Anoche terminé mi tercera lectura de El árbol de la ciencia, de Pío Baroja. Y las lágrimas me acompañaron. Algo bastante lógico teniendo en cuenta la tragedia del desenlace: el niño que esperaban Andrés Hurtado y Lulú nace muerto; a los pocos días, muere ella, y, al día siguiente, el protagonista decide quitarse la vida ingiriendo una sobredosis de medicamentos.
Siendo, como es, tan triste el final de la novela de Pío Baroja, nunca me había afectado tanto como en esta ocasión. Supongo que el motivo de la novedad de mi reacción se debe a que mis circunstancias de ahora son distintas de las otras veces en las que me había enfrascado en esta lectura: ahora estoy con una mujer de la que estoy enamorado, que lo es todo en mi vida. Creo que lo que me pasó anoche es que me vi a mí mismo como Andrés Hurtado, y a Laura, como a Lulú. Eso pudo ser lo que me hizo traspasar mi condición de lector para llegar a identificarme tanto con los personajes hasta el punto de sentirme yo mismo en la situación de ellos.
Y eso mismo es lo que me lleva a reflexionar sobre la importancia y el poder de las relecturas. Si leer es algo hermoso y trascendente, el acto de releer, es decir, de volver a leer lo mismo otra vez (no importa el tiempo que pase entre una primera lectura y las relecturas sucesivas), eleva esa trascendencia y hermosura a unos niveles de enriquecimiento tan elevados, que convierten a la literatura en un universo infinito de belleza, conocimiento y emociones. Eso es lo que hace que las grandes obras nunca agoten sus significados, porque cada lector es distinto, tiene una personalidad distinta y una forma de vida distinta. Esta cuestión ya fue planteada durante los años 70 del siglo pasado por los estetas de la recepción, aquellos que valoraban la literatura en virtud de los lectores, o sea, desde el punto de vista de la recepción. Y yo creo que no iban muy desencaminados al adoptar esta postura, aunque no, desde luego, hasta el punto de algunos exagerados que llegaron a afirmar que la obra literaria no existe mientras que no haya una persona que la esté leyendo. Lo que está claro es que la riqueza de la literatura la generan los lectores en su mente y en su espíritu, en su manera de ver la vida y de asimilar las expeciencias derivadas de ella. Todos estos elementos se articulan como una plataforma de conexiones con la obra lieraria en la mente del lector, y estas conexiones son las llaves que abren las puertas de todas las dimensiones interpretativas posibles que hacen que una novela, un poema o una obra de teatro puedan ser leídas desde todas las perspectivas que dichas conexiones han sido capaces de generar en el espíritu de los lectores, o en el de cada lector en particular.

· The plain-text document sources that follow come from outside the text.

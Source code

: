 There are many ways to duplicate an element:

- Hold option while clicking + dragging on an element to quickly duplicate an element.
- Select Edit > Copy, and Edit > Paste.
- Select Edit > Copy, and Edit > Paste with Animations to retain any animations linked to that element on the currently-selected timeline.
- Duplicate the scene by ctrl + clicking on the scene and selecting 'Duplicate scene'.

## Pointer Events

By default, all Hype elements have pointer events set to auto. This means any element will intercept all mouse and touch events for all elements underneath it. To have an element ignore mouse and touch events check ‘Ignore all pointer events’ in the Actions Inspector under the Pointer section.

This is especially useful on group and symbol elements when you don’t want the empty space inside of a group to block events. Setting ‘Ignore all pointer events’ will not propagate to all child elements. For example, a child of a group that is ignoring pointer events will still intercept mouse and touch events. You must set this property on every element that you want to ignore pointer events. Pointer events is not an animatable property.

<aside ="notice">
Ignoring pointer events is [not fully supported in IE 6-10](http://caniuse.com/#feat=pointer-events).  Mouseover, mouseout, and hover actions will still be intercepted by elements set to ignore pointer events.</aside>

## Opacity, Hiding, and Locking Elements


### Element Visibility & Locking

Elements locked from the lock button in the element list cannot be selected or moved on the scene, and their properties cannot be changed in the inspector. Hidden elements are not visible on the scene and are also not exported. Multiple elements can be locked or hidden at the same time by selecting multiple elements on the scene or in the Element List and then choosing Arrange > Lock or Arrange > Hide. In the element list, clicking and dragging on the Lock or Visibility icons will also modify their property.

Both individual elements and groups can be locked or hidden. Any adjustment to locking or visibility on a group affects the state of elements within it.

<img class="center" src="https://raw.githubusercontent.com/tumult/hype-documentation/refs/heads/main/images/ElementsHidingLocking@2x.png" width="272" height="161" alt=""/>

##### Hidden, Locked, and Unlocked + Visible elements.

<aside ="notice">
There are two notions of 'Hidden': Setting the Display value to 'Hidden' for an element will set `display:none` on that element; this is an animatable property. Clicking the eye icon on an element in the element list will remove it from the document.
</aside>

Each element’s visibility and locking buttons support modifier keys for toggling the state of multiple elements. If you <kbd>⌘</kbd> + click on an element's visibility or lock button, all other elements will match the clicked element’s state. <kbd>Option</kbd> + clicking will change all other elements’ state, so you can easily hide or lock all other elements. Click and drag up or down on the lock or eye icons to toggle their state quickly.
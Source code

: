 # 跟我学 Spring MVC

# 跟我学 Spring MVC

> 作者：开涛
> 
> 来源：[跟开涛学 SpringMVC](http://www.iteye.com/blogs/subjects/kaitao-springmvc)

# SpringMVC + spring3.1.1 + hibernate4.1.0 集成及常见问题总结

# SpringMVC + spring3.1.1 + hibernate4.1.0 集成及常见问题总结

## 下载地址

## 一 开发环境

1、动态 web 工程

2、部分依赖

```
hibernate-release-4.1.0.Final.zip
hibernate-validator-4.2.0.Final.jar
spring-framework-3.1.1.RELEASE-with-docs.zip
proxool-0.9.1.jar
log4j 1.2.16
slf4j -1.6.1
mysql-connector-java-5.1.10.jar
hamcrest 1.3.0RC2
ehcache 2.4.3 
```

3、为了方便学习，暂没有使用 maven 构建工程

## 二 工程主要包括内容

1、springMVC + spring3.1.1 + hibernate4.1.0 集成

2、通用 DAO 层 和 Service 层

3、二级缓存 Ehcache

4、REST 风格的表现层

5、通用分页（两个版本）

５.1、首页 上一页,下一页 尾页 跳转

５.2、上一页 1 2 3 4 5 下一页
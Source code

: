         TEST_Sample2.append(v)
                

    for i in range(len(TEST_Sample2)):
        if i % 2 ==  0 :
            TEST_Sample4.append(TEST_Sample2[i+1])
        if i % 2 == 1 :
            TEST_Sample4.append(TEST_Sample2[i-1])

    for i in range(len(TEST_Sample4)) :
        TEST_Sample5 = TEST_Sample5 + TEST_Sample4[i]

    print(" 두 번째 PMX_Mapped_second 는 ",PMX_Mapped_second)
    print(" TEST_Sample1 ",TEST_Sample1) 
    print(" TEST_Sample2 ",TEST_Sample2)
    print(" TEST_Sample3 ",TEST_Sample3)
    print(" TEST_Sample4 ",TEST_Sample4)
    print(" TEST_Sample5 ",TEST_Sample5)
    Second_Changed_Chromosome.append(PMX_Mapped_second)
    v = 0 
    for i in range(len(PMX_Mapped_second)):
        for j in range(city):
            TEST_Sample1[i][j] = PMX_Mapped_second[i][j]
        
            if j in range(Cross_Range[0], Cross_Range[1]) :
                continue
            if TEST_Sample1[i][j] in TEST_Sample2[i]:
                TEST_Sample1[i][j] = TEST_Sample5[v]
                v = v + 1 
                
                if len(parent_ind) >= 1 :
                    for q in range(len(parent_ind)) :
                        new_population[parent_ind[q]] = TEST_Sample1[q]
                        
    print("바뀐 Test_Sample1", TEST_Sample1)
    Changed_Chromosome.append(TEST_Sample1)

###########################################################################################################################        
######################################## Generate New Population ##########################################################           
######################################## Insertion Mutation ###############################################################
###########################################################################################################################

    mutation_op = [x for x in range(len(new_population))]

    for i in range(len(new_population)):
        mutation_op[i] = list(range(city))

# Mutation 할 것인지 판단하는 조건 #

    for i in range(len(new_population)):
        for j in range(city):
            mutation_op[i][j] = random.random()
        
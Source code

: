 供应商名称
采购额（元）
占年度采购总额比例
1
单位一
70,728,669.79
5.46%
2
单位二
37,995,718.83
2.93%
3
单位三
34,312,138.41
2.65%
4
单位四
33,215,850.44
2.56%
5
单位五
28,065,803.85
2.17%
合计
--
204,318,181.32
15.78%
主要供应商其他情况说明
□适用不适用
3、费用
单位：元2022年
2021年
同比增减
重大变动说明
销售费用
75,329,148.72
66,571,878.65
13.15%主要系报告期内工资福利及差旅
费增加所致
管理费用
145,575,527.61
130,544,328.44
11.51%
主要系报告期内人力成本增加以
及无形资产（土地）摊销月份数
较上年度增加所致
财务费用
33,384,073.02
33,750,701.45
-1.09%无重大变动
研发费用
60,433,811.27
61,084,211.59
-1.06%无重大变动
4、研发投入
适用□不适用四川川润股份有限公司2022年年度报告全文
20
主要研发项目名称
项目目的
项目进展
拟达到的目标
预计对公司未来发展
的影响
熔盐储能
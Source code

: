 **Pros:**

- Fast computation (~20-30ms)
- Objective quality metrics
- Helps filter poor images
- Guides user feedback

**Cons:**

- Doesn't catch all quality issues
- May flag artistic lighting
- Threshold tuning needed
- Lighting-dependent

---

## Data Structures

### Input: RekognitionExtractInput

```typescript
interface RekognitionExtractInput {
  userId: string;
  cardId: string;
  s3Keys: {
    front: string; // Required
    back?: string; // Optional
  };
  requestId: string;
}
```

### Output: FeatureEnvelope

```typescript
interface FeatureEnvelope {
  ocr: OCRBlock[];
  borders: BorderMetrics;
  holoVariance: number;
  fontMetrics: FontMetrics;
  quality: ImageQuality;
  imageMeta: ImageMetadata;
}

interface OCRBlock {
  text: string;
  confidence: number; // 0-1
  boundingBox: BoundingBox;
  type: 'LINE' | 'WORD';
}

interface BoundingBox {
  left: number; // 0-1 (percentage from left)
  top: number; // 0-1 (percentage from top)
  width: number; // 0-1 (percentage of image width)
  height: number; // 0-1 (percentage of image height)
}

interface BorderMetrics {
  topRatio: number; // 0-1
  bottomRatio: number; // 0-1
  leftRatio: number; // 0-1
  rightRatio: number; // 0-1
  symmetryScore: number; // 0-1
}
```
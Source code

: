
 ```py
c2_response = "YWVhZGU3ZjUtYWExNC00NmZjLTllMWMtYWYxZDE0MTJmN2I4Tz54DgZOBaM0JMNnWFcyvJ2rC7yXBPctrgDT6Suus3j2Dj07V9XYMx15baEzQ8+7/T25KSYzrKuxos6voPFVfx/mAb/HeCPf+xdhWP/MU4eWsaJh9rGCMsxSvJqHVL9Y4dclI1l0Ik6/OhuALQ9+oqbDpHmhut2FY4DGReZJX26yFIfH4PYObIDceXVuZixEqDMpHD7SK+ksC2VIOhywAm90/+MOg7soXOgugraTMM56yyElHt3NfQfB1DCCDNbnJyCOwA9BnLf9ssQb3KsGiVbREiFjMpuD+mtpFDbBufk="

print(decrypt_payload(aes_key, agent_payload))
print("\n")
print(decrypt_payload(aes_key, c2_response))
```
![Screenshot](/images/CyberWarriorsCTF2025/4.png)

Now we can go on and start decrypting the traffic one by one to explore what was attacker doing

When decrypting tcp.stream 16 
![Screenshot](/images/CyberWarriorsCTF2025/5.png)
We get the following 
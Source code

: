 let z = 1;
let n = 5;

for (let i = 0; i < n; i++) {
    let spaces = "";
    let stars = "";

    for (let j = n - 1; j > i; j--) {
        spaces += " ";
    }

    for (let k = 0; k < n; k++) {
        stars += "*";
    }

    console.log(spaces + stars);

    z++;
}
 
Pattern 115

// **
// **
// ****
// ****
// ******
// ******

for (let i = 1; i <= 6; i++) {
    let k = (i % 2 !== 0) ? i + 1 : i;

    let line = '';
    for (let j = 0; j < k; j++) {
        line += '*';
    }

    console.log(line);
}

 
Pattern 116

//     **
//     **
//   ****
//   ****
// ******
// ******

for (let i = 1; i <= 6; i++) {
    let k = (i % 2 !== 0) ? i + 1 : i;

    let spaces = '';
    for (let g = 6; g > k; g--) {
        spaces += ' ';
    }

Yo he experimentado este proceso con El árbol de la ciencia: mi experiencia de esta lectura se ha visto enriquecida debido a la situación en que me encontraba (en que me encuentro) en estos momentos, que es distinta respecto a la segunda vez que leí el libro, y diferente también de la primera, de la que hará unos diez años. Esto es un ejemplo de cómo los valores de una obra literaria no sólo no se pierden con el tiempo, sino que, por el contrario, aumentan y se multiplican.